On the night
before, the night after or the afternoon of a college football game in which
your feelings are involved, you don't want to go to just any tavern. You want
to go to one where the patrons are as caught up in the game as you are. As can
be seen on the preceding pages, such watering holes come in no special form,
ranging, as they do, from a rambling roadhouse like the Alpine Beer Garden near
Stanford, with horses tethered out front and al fresco tables in back, to a
boisterous two-story hangout like the Alumni Club of Notre Dame (the
"Senior Bar"), located just across a parking lot from Notre Dame
Stadium. In many ways typical of these diverse establishments is Manuel's
Tavern in Atlanta.
Established in
1956, Manuel's stands in a nondescript neighborhood handy to several colleges.

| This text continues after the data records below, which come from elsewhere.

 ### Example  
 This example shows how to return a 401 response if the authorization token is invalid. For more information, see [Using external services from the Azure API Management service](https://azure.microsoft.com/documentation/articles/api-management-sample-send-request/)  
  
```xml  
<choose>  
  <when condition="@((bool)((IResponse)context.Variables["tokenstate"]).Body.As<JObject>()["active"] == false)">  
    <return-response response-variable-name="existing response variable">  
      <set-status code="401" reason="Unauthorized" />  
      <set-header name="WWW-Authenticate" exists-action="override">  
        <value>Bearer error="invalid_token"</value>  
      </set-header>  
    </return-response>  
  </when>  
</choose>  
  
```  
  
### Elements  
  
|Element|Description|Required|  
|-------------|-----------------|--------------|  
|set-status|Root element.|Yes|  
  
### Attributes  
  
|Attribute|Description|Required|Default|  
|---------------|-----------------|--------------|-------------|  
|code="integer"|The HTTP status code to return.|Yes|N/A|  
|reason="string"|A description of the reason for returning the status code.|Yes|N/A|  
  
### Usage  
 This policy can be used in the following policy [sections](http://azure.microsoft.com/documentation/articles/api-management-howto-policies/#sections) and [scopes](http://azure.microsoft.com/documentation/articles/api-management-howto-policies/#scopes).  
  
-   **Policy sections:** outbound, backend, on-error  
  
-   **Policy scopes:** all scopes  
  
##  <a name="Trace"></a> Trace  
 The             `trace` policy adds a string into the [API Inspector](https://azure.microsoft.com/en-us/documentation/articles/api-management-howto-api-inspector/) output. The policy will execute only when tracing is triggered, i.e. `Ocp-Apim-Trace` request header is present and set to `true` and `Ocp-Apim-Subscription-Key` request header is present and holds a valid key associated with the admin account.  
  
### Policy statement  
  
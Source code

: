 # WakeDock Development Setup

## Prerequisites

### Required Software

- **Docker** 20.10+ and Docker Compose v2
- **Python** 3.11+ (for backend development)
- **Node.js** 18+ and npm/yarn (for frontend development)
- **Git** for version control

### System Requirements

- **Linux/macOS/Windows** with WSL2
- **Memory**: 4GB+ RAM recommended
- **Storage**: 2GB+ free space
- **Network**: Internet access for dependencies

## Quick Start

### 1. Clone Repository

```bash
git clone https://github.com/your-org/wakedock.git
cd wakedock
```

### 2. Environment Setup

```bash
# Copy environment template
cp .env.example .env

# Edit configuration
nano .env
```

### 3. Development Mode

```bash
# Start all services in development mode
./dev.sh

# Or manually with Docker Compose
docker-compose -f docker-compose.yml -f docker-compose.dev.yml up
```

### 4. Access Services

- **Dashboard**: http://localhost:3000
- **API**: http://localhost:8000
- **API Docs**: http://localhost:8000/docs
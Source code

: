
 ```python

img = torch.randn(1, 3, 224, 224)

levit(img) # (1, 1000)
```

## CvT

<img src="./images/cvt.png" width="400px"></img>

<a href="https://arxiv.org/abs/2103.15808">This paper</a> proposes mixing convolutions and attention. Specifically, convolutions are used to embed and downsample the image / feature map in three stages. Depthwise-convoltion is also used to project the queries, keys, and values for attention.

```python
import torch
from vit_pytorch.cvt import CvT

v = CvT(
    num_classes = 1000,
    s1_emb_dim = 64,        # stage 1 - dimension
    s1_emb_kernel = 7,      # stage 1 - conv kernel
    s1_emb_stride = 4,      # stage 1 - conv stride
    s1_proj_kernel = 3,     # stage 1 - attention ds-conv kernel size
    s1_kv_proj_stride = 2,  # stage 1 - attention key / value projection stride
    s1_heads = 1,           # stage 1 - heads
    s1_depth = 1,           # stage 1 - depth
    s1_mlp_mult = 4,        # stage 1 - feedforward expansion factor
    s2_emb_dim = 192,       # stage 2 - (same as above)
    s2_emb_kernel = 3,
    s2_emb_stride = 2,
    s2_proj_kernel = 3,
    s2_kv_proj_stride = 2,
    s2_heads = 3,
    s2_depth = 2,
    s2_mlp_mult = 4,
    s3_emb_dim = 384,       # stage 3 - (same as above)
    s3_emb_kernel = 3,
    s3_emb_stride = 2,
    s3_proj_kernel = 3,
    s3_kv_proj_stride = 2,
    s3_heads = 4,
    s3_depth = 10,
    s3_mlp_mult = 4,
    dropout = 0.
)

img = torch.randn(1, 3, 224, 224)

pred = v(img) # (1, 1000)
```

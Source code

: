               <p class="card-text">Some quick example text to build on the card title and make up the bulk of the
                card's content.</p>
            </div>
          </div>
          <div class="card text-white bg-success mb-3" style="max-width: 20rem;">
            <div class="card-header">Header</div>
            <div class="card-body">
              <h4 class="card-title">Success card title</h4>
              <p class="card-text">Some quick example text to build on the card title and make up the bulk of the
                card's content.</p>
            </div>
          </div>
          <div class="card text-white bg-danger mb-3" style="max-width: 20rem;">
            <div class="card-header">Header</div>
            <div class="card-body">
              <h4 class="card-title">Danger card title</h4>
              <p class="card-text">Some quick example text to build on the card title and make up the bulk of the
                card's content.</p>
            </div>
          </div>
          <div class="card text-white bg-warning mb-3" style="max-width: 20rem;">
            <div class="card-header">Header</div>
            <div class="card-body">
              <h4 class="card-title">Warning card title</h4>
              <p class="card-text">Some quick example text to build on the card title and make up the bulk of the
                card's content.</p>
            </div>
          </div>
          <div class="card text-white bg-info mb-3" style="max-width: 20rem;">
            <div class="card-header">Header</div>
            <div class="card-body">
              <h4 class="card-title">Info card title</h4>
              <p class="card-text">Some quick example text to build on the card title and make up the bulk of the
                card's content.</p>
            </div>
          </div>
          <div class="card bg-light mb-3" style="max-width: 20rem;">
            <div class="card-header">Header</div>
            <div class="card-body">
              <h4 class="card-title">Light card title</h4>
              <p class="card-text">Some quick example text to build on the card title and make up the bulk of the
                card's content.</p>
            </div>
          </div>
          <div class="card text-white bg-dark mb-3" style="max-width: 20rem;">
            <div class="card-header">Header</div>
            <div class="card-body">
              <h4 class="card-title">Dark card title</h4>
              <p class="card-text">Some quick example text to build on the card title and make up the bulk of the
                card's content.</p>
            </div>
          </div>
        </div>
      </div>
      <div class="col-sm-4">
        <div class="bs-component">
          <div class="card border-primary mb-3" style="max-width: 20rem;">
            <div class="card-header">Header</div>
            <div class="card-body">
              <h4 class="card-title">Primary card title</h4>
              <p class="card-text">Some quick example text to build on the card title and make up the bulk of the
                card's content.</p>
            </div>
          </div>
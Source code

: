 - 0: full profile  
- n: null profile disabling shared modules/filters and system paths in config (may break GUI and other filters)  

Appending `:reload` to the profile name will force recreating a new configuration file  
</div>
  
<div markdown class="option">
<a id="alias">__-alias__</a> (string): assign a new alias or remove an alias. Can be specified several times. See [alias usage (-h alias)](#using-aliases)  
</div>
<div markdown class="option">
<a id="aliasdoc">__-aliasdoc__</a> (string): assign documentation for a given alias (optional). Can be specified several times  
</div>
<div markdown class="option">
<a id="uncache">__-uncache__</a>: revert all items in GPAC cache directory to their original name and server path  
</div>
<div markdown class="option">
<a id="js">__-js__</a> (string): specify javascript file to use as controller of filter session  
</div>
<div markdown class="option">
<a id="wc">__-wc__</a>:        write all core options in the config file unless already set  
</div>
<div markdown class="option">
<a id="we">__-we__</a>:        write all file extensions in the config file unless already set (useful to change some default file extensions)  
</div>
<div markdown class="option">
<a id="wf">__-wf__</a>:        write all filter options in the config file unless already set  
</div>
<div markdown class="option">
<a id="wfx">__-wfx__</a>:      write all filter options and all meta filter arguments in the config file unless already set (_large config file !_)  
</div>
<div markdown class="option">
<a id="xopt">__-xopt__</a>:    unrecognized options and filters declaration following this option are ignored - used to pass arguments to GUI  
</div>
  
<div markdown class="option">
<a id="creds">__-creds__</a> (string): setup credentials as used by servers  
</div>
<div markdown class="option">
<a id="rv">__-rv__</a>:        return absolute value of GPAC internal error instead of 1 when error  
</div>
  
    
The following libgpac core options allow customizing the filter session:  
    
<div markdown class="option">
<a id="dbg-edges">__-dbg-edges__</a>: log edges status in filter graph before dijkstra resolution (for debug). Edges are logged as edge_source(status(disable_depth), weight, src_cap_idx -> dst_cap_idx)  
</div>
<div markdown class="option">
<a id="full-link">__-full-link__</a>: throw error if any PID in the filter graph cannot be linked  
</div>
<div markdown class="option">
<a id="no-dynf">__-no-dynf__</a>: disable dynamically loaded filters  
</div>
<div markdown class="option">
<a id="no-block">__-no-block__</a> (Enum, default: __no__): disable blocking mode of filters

There is the old terrazzo-floored barroom proper, whose booths have been worn
at appropriate spots by thousands of elbows; there are two newer adjoining
rooms for the overflow; and there is a chamber where pinball machines flash and
jangle. Throughout there is personality.
You can't really
say, "If these old walls could talk..." about the walls in Manuel's,
because they do talk. Warm inscriptions shine from photographs of Hubert
Humphrey and Henry Aaron. A framed poem points out, at some length, that the
horse, the frog and various other non-imbibing members of the animal kingdom
live much shorter lives than Man, who drinks. A sign says, IF YOU'RE DRINKING
TO FORGET, PLEASE PAY IN ADVANCE. And behind the bar hangs a message from the
proprietor: ANYBODY DON'T LIKE THIS LIFE IS CRAZY—MALOOF.
Manuel Maloof is
a Lebanese saloonkeeper son of a Lebanese saloonkeeper. He is a diehard fan of
the Georgia Tech Yellow Jackets. He is an elected De Kalb county commissioner.
He is a swarthy, lumpy figure who exudes a brooding,
common-man-with-more-sense-than-the-fancy-guys authority. "I guess some
people just weren't born to wear teeth," he said resignedly once when the
choppers he had bought to wear while campaigning on TV were bothering him.
Manuel was born to run a bar, specifically the kind of bar where people from
all walks get together and exchange views. On football-weekend nights, however,
the activity in Manuel's is beyond discussion.
"Those are
the only nights I allow singing in the place," he says. "I allow it
because I can't stop it."
The carved wood
bar and the find-out-your-biorhythms machine and the stool made of crushed
together beer cans and the pictures of Manuel's heroes (Churchill, FDR, the
Kennedys and Jimmy Carter) resound to the strains of Rambling Wreck from
Georgia Tech, Glory (to Old Georgia) and other college songs. Not to mention
college yells.
"A friend of
mine named Jimmy Rogers, a steward on an oil tanker, would always get here for
the Auburn-Tech game," Maloof says. "He's dead now, but no matter where
his tanker was in the world, he'd make it to the game somehow, and afterwards
he'd be in here yelling. I never in my life heard anybody holler 'War Eagle'
like him. He could holler the greatest 'War Eagle' that there ever was.
"One year the
game was in the mud, and one of their boys kicked a field goal to beat us. Lord
God, we was all soaking wet. We come in here, and Jimmy just assumed he could
drown us all out with that yell. I just came back at him with my 'Go Yellow
Jackets!' The whole store was waiting to see who was going to stop hollering
first. The only time I ever saw him put down, and I was the one who did it.
"I never went
to Tech. I went to the Army instead. I guess it's something a psychologist
could take apart, but when I was a kid everybody had a team, and Tech was mine,
and it always will be till I die. And I don't see anything very wrong with
it."
A lot of his
patrons do, however. "We're primarily a Georgia place," Maloof sighs.
Even Manuel's brother Robert, who tends bar, is a Georgia fan. "The worst
thing is after a Tech-Georgia game when Tech loses," Manuel says. "I
don't know what it is, but I can't stand for Tech to lose. If we're in here
watching it on television and people start rooting against Tech, I've been
known to throw 'em out. Of course, if Georgia loses, we notice a striking
decline of business. We have to go and ferret out those Georgia fans."